We kennen het allemaal: een volle werkdag waarin je denkt dat je alleen maar moet dóórgaan om alles af te krijgen. Je zit uren achter elkaar achter je laptop, je koffie wordt koud naast je en toch voelt het alsof je hoofd steeds voller raakt. Juist op die momenten lijkt een pauze tijdverspilling, terwijl het eigenlijk het tegenovergestelde is. Kleine pauzes maken je productiever, al lijkt het misschien onlogisch.
Denk aan dat moment dat je muurvast zit in een tekst of een lastige mail. Je blijft turen naar het scherm, maar er komt geen oplossing. Vaak merk je dat wanneer je even de keuken inloopt om water te pakken of een rondje door de straat maakt, de oplossing zich vanzelf aandient. Dat is geen toeval. Je brein heeft af en toe een reset nodig om informatie te verwerken en nieuwe ideeën te laten ontstaan.
Ook lichamelijk doet een pauze wonderen. Een paar minuten bewegen, stretchen of simpelweg opstaan van je stoel zorgt ervoor dat je bloed beter circuleert en je weer energie voelt. Het verschil merk je direct: je komt terug met meer focus en minder spanning in je schouders. Zelfs een korte pauze van twee minuten kan genoeg zijn om je concentratie opnieuw op te bouwen.
Een voorbeeld uit de praktijk: veel mensen zweren bij de Pomodoro-techniek, waarbij je 25 minuten werkt en daarna vijf minuten pauze neemt. In die vijf minuten mag je alles doen wat je ontspant – van even naar buiten kijken tot een kop thee zetten. Na vier rondes neem je een langere pauze. Het klinkt simpel, maar het voorkomt dat je opbrandt halverwege de dag.

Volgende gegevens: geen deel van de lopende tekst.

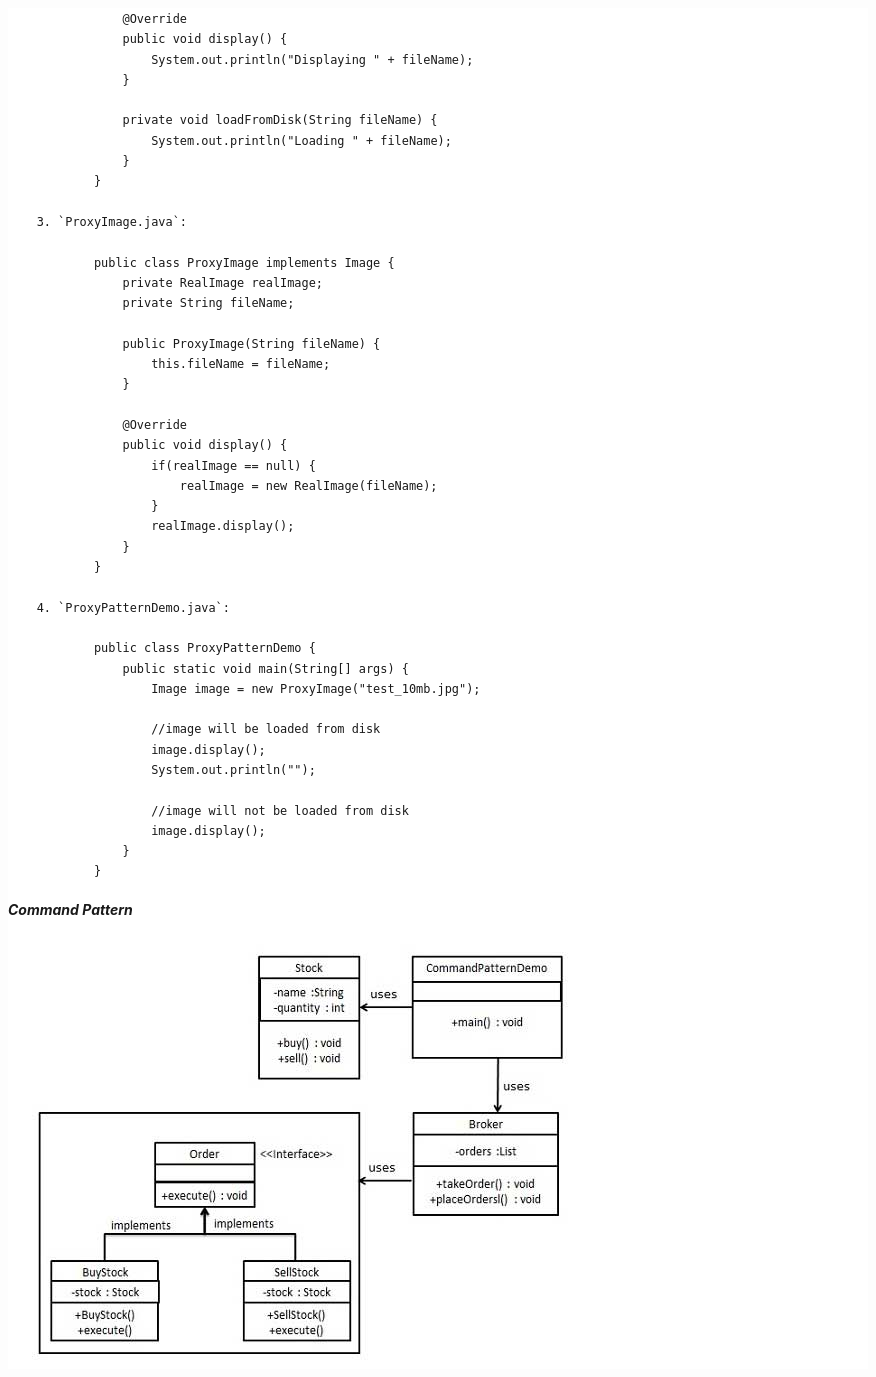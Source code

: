 					@Override
					public void display() {
						System.out.println("Displaying " + fileName);
					}
					
					private void loadFromDisk(String fileName) {
						System.out.println("Loading " + fileName);
					}
				}
				
		3. `ProxyImage.java`:
		
				public class ProxyImage implements Image {
					private RealImage realImage;
					private String fileName;
					
					public ProxyImage(String fileName) {
						this.fileName = fileName;
					}
					
					@Override
					public void display() {
						if(realImage == null) {
							realImage = new RealImage(fileName);
						}
						realImage.display();
					}
				}
				
		4. `ProxyPatternDemo.java`:
		
				public class ProxyPatternDemo {
					public static void main(String[] args) {
						Image image = new ProxyImage("test_10mb.jpg");
						
						//image will be loaded from disk
						image.display();
						System.out.println("");
						
						//image will not be loaded from disk
						image.display();
					}
				}
				
##### Command Pattern
![command_pattern_uml_diagram](command_pattern_uml_diagram.jpg)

Het mooie is dat pauzes niet groot hoeven te zijn. Je hoeft geen lange wandeling te maken of een uur te mediteren. Het gaat om die kleine momenten waarin je bewust stopt, zodat je daarna weer met frisse energie verder kunt. Dus de volgende keer dat je denkt: ik heb geen tijd om pauze te nemen, draai het om. Juist door die kleine pauze krijg je meer gedaan – en voel je je een stuk beter.